A primeira é a do pessoal que está escandalizado, dizendo que é tudo satanismo. Eles são muito diferentes de quem não gosta da Madonna ou acha que ela exagera na apelação. Esses simplesmente não gostam e não vêem, direito deles. Já os escandalizados sabem mais do show da Madonna do que a própria Madonna.
Passaram o dia todo postando cada detalhe, esmiuçando cada intenção, revendo cada cena erótica. Não é porque gostam nem porque os seguidores gostam mais ainda de fantasiar. São apenas bravos guerreiros alertando os demais que é um conteúdo demoníaco. Afinal, depois de 40 anos, precisa ver e rever o show inteiro da Madonna para adivinhar que tem erotismo.
É apenas uma versão revisitada de um tipo comum há 40 anos, quando Madonna começou a fazer sucesso. A pessoa considerava a televisão dominical uma baixaria, mas sabia exatamente todos os detalhes de todos os programas. Quanto interpelada, respondia que só viu de relance passando pelo quarto da empregada.
Uma novidade no século XXI é a multiplicação dos carolas, que agora estão também à esquerda do espectro político. Há dois tipos que se destacaram muito no final de semana.
O primeiro grupo acha que está num ato político. Foi ver Madonna ressignificar a camisa da seleção. O segundo grupo olha a Madonna mas só consegue pensar em evangélico. Passaram o final de semana inteiro falando de como a cantora irrita os crentes, o evangelistão. Qual o nível de perversão de alguém que vê uma performance erótica com Madonna e Anitta mas só consegue pensar no Malafaia? Complicado.
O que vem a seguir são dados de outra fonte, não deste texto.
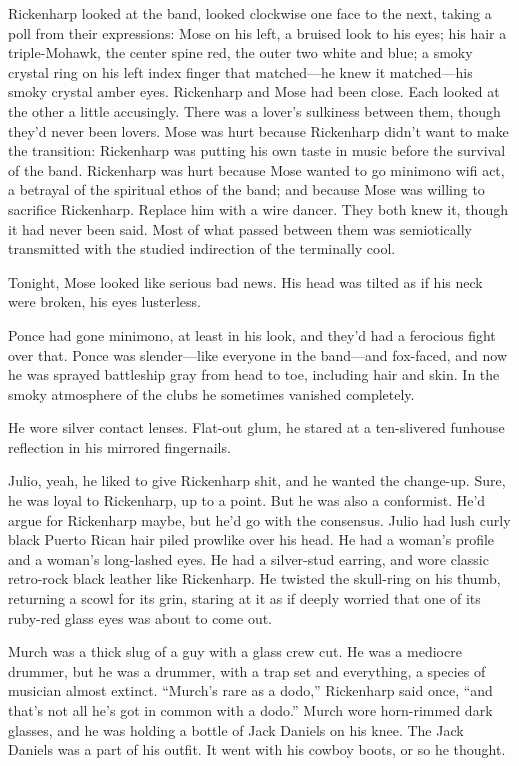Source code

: Rickenharp looked at the band, looked clockwise one face to the next, taking a poll from their expressions: Mose on his left, a bruised look to his eyes; his hair a triple-Mohawk, the center spine red, the outer two white and blue; a smoky crystal ring on his left index finger that matched—he knew it matched—his smoky crystal amber eyes. Rickenharp and Mose had been close. Each looked at the other a little accusingly. There was a lover’s sulkiness between them, though they’d never been lovers. Mose was hurt because Rickenharp didn’t want to make the transition: Rickenharp was putting his own taste in music before the survival of the band. Rickenharp was hurt because Mose wanted to go minimono wifi act, a betrayal of the spiritual ethos of the band; and because Mose was willing to sacrifice Rickenharp. Replace him with a wire dancer. They both knew it, though it had never been said. Most of what passed between them was semiotically transmitted with the studied indirection of the terminally cool.

Tonight, Mose looked like serious bad news. His head was tilted as if his neck were broken, his eyes lusterless.

Ponce had gone minimono, at least in his look, and they’d had a ferocious fight over that. Ponce was slender—like everyone in the band—and fox-faced, and now he was sprayed battleship gray from head to toe, including hair and skin. In the smoky atmosphere of the clubs he sometimes vanished completely.

He wore silver contact lenses. Flat-out glum, he stared at a ten-slivered funhouse reflection in his mirrored fingernails.

Julio, yeah, he liked to give Rickenharp shit, and he wanted the change-up. Sure, he was loyal to Rickenharp, up to a point. But he was also a conformist. He’d argue for Rickenharp maybe, but he’d go with the consensus. Julio had lush curly black Puerto Rican hair piled prowlike over his head. He had a woman’s profile and a woman’s long-lashed eyes. He had a silver-stud earring, and wore classic retro-rock black leather like Rickenharp. He twisted the skull-ring on his thumb, returning a scowl for its grin, staring at it as if deeply worried that one of its ruby-red glass eyes was about to come out.

Murch was a thick slug of a guy with a glass crew cut. He was a mediocre drummer, but he was a drummer, with a trap set and everything, a species of musician almost extinct. “Murch’s rare as a dodo,” Rickenharp said once, “and that’s not all he’s got in common with a dodo.” Murch wore horn-rimmed dark glasses, and he was holding a bottle of Jack Daniels on his knee. The Jack Daniels was a part of his outfit. It went with his cowboy boots, or so he thought.


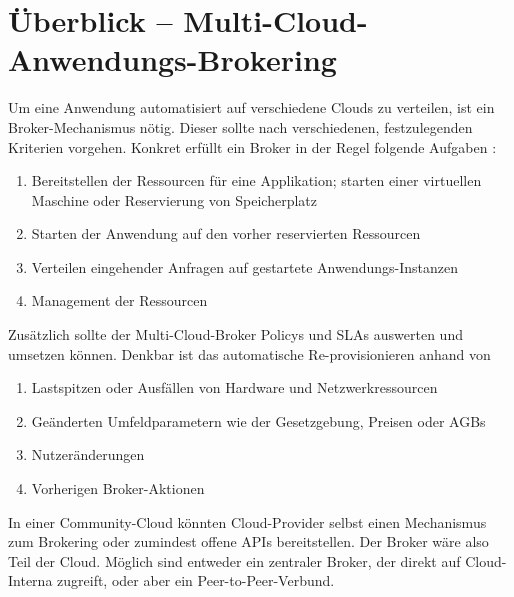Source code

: \chapter{Überblick -- Multi-Cloud-Anwendungs-Brokering}
\label{cha:broker}


Um eine Anwendung automatisiert auf verschiedene Clouds zu verteilen, ist ein Broker-Mechanismus nötig. Dieser sollte nach verschiedenen, festzulegenden Kriterien vorgehen. Konkret erfüllt ein Broker in der Regel folgende Aufgaben \cite{gartner:2017:cloud-market-multicloud-trend}:

\begin{enumerate}
	\item Bereitstellen der Ressourcen für eine Applikation; starten einer virtuellen Maschine oder Reservierung von Speicherplatz
	\item Starten der Anwendung auf den vorher reservierten Ressourcen
	\item Verteilen eingehender Anfragen auf gestartete Anwendungs-Instanzen
	\item Management der Ressourcen
\end{enumerate}

\noindent
Zusätzlich sollte der Multi-Cloud-Broker Policys und SLAs auswerten und umsetzen können. Denkbar ist das automatische Re-provisionieren anhand von 

\begin{enumerate}
	\item Lastspitzen oder Ausfällen von Hardware und Netzwerkressourcen 
	\item Geänderten Umfeldparametern wie der Gesetzgebung, Preisen oder AGBs
	\item Nutzeränderungen
	\item Vorherigen Broker-Aktionen
\end{enumerate}

\noindent
In einer Community-Cloud könnten Cloud-Provider selbst einen Mechanismus zum Brokering oder zumindest offene APIs bereitstellen. Der Broker wäre also Teil der Cloud. Möglich sind entweder ein zentraler Broker, der direkt auf Cloud-Interna zugreift, oder aber ein Peer-to-Peer-Verbund.

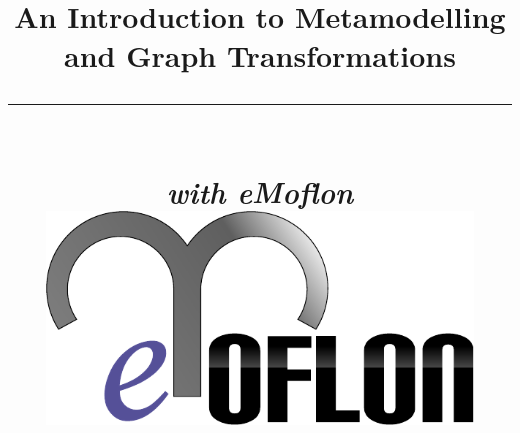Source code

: \title{
\flushright
{\LARGE\bfseries An Introduction to Metamodelling\\
and Graph Transformations}
\noindent\rule[-1ex]{\textwidth}{5pt}\\[2.5ex]
\hfill\emph{\LARGE\bfseries with eMoflon}\\
\vspace{1cm}
\includegraphics[width=0.85\textwidth]{pics/eMoflon3} 
}

\date{}  
\author{} 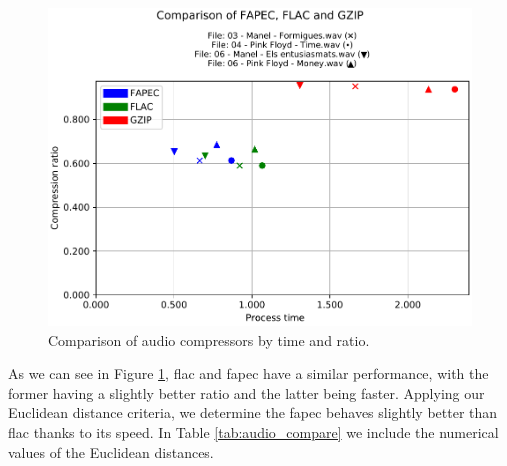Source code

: \begin{figure}[h!]
	\begin{center}
		\includegraphics[scale=0.69]{images/2021-05-30T22:30:32.186296-results_wave.csv_comparison.pdf}
	\end{center}
	\caption{Comparison of audio compressors by time and ratio.}
	\label{fig:audio_compare}
\end{figure}

As we can see in Figure \ref{fig:audio_compare}, \acrshort{flac} and \acrshort{fapec} have a similar performance, with the former having a slightly better ratio and the latter being faster. Applying our Euclidean distance criteria, we determine the \acrshort{fapec} behaves slightly better than \acrshort{flac} thanks to its speed. In Table \ref{tab:audio_compare} we include the numerical values of the Euclidean distances.

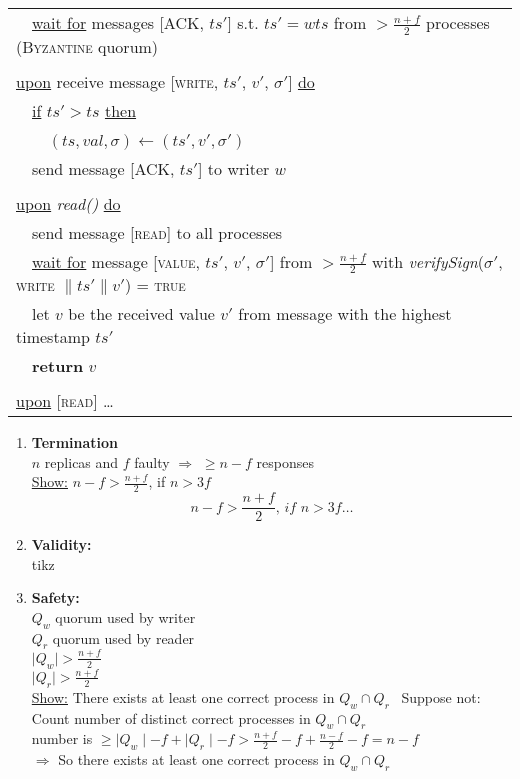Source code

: \documentclass{article}
\begin{document}
\begin{adjustwidth}{2em}{2em}
\begin{adjustwidth}{2em}{2em}
\begin{adjustwidth}{2em}{}
\begin{center}
\begin{tabular}{l}
						\ \ \underline{wait for} messages [\textsc{ACK}, $ts'$] s.t. $ts'=wts$ from $> \frac{n+f}{2}$ processes (\textsc{Byzantine} quorum) \\
						\\
						\underline{upon} receive message [\textsc{write}, $ts'$, $v'$, $\sigma '$] \underline{do} \\
						\ \ \underline{if} $ts' > ts$ \underline{then} \\
						\ \ \ \ $(ts, val, \sigma) \leftarrow (ts', v', \sigma ')$ \\
						\ \ send message [\textsc{ACK}, $ts'$] to writer $w$ \\
						\\
						\underline{upon} \textit{read()} \underline{do} \\
						\ \ send message [\textsc{read}] to all processes \\
						\ \ \underline{wait for} message [\textsc{value}, $ts'$, $v'$, $\sigma '$] from $> \frac{n+f}{2}$ with \textit{verifySign}($\sigma'$, \textsc{write} $\| ts' \| v'$) = \textsc{true} \\
						\ \ let $v$ be the received value $v'$ from message with the highest timestamp $ts'$ \\
						\ \ \textbf{return} $v$ \\
						\\
						\underline{upon} [\textsc{read}] \ldots					
					\end{tabular}
				\end{center}
				\newpage
				\begin{enumerate}[-]
					\item \textbf{Termination} \\
					$n$ replicas and $f$ faulty $\Rightarrow$ $\geq n-f$ responses \\
					\underline{Show:} $n-f > \frac{n+f}{2}$, if $n > 3f$\\
					\[
						n-f > \frac{n+f}{2} \textit{, if } n > 3f \ldots
					\]
					\item \textbf{Validity:} \\
					tikz
					\item \textbf{Safety:} \\
					$Q_w$ quorum used by writer \\
					$Q_r$ quorum used by reader \\
					$\mid Q_w \mid > \frac{n+f}{2}$ \\
					$\mid Q_r \mid > \frac{n+f}{2}$ \\
					\underline{Show:} There exists at least one correct process in $Q_w \cap Q_r$ \
					Suppose not: \\
					Count number of distinct correct processes in $Q_w \cap Q_r$ \\
					number is $\geq \mid Q_w \mid - f + \mid Q_r \mid - f > \frac{n+f}{2} - f + \frac{n-f}{2} - f = n - f$ \\
					$\Rightarrow$ So there exists at least one correct process in $Q_w \cap Q_r$
				\end{enumerate}
			\end{adjustwidth}

\end{adjustwidth}
\end{adjustwidth}
\end{document}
Nenhum desses grupos carolas pode admitir que gosta do fervo, do erotismo, da sacanagem. Jamais, são superiores. Também é um tipo social revisitado dos anos 1980. Aquele que colecionava revistas Playboy mas jurava que era só por causa da qualidade das entrevistas.
Na era das redes ninguém mais erra, alegrias não são comemoradas apesar das lágrimas, não existe gente com desejos inconfessáveis, frivolidade jamais faria parte da vida. Ao negar o que é profundamente humano, viramos um grande manicômio.